Data invece quest'altra situazione incancrenita dell'intreccio di favori reciproci, si vota a destra per via che essa rappresenta meglio il tuo interesse spicciolo attuale, non per grandi prospettive o esigenze razionali. E i politici di destra che qui devono pescare, sono costretti a sparare slogan altisonanti che servono solo a solleticare le pie intenzioni di chi, in sostanza, si riconosce e raccoglie sotto la bandiera e qui concede il suo consenso, ma un consenso che essi sanno bene in quale direzione viene concesso: mantenere le prebende, cioè la conservazione nella sua espressione più insulsa e disarmante.

 

 

 

Una analisi economica razionale non può concedersi nostalgie o amarezze di parte per via che uno dei suoi presupposti è la libera iniziativa, anche perché altrettanto a suo agio si troverebbe nell'analizzare ad esempio una seria pianificazione.
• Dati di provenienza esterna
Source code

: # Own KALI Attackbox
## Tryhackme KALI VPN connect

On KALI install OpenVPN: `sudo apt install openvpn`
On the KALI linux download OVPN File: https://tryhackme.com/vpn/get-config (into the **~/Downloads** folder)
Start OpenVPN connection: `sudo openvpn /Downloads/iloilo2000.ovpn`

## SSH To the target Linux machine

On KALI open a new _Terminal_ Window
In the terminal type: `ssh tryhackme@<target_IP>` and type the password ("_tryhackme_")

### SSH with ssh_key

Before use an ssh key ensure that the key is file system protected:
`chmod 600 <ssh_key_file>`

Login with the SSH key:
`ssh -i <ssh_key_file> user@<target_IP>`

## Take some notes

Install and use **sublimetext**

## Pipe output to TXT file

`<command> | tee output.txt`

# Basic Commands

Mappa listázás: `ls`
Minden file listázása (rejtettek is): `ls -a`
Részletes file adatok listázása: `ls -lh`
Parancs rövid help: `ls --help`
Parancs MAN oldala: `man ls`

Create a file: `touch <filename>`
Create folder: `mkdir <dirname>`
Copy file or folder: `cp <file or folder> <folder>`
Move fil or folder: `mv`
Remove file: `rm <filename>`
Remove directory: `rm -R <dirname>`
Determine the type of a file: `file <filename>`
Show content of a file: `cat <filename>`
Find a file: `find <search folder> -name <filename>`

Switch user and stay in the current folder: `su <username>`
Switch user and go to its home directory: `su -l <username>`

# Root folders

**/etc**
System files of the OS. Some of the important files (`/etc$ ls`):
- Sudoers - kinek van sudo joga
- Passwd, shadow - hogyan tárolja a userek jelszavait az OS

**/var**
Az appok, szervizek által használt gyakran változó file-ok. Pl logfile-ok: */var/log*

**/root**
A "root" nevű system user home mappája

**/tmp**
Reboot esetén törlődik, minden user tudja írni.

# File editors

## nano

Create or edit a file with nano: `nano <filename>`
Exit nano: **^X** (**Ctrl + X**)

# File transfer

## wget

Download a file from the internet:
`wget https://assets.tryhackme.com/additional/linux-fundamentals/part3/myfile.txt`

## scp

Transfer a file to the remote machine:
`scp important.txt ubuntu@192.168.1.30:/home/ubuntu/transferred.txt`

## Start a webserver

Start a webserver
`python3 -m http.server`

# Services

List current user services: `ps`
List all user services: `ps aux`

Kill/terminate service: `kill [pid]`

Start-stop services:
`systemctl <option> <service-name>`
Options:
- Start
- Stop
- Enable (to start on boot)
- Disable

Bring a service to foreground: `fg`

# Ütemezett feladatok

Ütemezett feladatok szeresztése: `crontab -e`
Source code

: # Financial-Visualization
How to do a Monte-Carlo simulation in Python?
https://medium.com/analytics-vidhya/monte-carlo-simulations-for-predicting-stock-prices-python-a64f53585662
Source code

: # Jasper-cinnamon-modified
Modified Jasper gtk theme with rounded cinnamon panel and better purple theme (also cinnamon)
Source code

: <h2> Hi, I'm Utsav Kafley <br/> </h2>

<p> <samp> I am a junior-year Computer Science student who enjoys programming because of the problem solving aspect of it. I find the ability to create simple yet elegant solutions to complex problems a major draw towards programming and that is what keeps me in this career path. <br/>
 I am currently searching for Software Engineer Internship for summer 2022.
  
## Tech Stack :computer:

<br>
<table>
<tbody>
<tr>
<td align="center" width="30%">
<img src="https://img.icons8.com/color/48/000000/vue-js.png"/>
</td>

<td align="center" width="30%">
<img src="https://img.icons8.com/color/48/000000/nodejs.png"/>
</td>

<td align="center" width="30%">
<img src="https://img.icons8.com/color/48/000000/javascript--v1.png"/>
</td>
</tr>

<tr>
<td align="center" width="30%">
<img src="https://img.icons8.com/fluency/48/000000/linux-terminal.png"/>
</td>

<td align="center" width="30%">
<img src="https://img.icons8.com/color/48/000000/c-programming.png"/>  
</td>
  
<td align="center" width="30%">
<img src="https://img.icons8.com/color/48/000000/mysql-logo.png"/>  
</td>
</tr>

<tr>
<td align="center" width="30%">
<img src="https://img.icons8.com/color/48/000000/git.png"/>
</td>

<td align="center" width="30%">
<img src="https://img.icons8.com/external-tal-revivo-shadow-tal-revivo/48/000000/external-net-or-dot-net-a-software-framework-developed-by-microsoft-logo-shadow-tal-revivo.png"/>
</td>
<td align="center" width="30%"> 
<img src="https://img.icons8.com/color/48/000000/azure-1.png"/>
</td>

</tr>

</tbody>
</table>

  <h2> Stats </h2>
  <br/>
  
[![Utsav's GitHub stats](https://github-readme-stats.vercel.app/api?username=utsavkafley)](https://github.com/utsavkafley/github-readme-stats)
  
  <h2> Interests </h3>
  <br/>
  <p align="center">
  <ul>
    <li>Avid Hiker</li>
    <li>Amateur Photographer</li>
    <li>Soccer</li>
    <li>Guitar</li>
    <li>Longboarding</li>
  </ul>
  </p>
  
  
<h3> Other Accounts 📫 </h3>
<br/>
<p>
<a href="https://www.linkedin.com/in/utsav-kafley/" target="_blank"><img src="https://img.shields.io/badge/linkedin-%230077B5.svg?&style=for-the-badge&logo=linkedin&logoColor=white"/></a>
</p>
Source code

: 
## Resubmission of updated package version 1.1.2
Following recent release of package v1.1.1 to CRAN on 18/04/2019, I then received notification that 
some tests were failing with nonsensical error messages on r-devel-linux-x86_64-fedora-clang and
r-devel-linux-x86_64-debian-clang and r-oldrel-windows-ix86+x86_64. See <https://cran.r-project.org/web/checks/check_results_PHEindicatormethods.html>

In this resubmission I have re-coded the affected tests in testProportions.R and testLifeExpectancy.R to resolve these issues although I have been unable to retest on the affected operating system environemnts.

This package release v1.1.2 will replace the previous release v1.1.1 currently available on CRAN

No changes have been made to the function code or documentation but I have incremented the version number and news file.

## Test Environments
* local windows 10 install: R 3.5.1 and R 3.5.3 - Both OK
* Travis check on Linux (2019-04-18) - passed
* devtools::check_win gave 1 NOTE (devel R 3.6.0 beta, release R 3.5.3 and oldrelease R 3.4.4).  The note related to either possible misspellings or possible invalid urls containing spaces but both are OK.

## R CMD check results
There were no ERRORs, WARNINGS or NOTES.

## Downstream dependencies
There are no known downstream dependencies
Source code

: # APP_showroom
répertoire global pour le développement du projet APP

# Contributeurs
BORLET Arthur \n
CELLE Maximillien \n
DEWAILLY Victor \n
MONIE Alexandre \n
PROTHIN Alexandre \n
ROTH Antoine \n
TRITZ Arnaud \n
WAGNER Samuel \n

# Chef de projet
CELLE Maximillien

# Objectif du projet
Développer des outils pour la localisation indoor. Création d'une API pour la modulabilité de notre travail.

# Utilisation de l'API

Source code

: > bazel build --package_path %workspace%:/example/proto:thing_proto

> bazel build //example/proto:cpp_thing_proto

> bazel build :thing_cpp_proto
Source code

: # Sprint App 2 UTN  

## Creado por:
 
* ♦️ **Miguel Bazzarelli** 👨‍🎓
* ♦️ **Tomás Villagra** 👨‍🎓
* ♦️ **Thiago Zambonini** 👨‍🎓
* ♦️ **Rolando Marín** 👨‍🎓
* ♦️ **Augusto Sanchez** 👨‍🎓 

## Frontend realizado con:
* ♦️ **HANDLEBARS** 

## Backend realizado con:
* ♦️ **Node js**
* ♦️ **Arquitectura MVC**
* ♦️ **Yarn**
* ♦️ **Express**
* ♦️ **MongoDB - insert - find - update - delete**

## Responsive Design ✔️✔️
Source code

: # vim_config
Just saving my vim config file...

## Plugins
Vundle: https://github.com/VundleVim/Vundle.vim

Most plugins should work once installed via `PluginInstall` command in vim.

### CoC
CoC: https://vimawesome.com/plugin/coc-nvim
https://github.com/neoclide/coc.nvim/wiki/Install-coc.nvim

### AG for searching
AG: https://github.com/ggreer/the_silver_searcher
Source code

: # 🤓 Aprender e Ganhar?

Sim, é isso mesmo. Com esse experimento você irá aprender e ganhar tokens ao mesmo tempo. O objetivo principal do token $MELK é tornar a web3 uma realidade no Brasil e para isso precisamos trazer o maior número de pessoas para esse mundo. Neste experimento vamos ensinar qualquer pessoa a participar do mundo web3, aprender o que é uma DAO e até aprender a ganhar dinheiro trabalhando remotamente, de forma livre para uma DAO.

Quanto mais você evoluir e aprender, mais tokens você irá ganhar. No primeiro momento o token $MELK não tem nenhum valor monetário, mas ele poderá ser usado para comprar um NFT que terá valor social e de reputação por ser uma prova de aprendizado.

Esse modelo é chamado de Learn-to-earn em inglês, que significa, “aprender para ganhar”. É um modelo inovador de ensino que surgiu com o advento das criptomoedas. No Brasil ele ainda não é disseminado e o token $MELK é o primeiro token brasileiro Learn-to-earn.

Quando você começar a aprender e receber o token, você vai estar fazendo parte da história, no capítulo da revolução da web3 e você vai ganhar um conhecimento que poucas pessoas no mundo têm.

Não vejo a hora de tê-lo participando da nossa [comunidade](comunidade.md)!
E anche qui naturalmente, se si spendesse su quest'altro fronte, non sarebbero concesse altre simmetriche amarezze e nostalgie, ad esempio rimarcando che i secolari ideali d'emancipazione e uguaglianza si sono convertiti a reclamare solo la spartizione della roba d'altri. Il tutto per via che è piuttosto inutile e tempo perso rincorrere sia i sogni di chi vuole mantenere quello che ha, sia i sogni di chi vuole prendersi quello che non ha.